Ready to go the movies and feel good? Today, Lin Manuel Miranda's "In the Heights" starts summer movie-going with a happy jolt. Miranda's Broadway musical with "Crazy Rich Asians" director Jon M. Chu's imagery makes for one terrific film! Plus, a dazzling cast should pull you out of your pandemic static and maybe even to the movie theater.
You can still watch it on HBO Max, too, as Warner Brothers Studios continues the practice of releasing a movie into theaters and streaming it at the same time. Whatever the screen size, the reviews have been great for this film, with old fashioned charm and songs you'll sing for days!
The Tony Award-winning musical made its debut in 2008 with Miranda in the Broadway cast, and this time he has just a small role in the film that focuses on a New York neighborhood, Washington Heights, and the strivers and dreamers trying to make it there.
Although Miranda has taken only a small role in the film, he passes the lead passes to "Hamilton" co-star Anthony Ramos, who is going to be a big star. He plays Usnavi, the story's narrator, presenting a fable about the neighborhood to a group of smiling children, and the story unfolds. The film premiered at the 2021 Tribeca Festival this week and the audience loved it, and I think you will too!
Anthony Ramos and Melissa Barrera in the musical 'In the Heights.'
The story finds him running the local bodega, trying to make ends meet while pining for Vanessa (Melissa Barrera), who has her own aspirations to escape and become a fashion designer.
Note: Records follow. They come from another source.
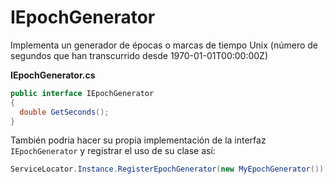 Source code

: # IEpochGenerator

Implementa un generador de épocas o marcas de tiempo Unix (número de segundos que han transcurrido desde 1970-01-01T00:00:00Z)

**IEpochGenerator.cs**

```c#
public interface IEpochGenerator
{
  double GetSeconds();
}
```

También podria hacer su propia implementación de la interfaz `IEpochGenerator` y registrar el uso de su clase así:

```c#
ServiceLocator.Instance.RegisterEpochGenerator(new MyEpochGenerator());
```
The other key couple shares a past, with Nina (Leslie Grace) coming home from Stanford, uncertain about whether she belongs, and Benny (Corey Hawkins) working for Nina's father (Jimmy Smits), who is so proud of his daughter's accomplishments he doesn't hear her concerns.
The neighborhood itself, meanwhile, is changing, threatening its everybody-knows-your-name charm with gentrification. Usnavi is contemplating a break too, heading back to his native Dominican Republic, although the prospect of romance has a way of complicating even the best-laid plans.
The simplicity of the tale belies the intoxicating nature of the music, from lovely ballads to a showstopping Busby Berkeley-style rendition of "96,000" at the local pool and a beautifully choreographed homage to Fred Astaire. Throughout, the movie bursts with energy and color, with shrewd casting choices from top to bottom, perhaps especially with Grace (a singer making her movie debut) and Barrera (who co-starred in the Starz series "Vida").
As it happens, "In the Heights" kicks off an unusually well-populated lineup of movie musicals this year thanks in part to the logjam created by Covid, with "Annette" (which willpremiere at the Cannes Film Festival),"West Side Story,""Dear Evan Hansen" and "Everybody's Talking About Jamie" all still to come.
Those films remain unseen, but in terms of fulfilling the promise of its material and setting a high bar, audiences will be well served indeed if any of them manage to scale these "Heights."
"In the Heights" premieres June 11 in theaters and on HBO Max. It's rated PG-13.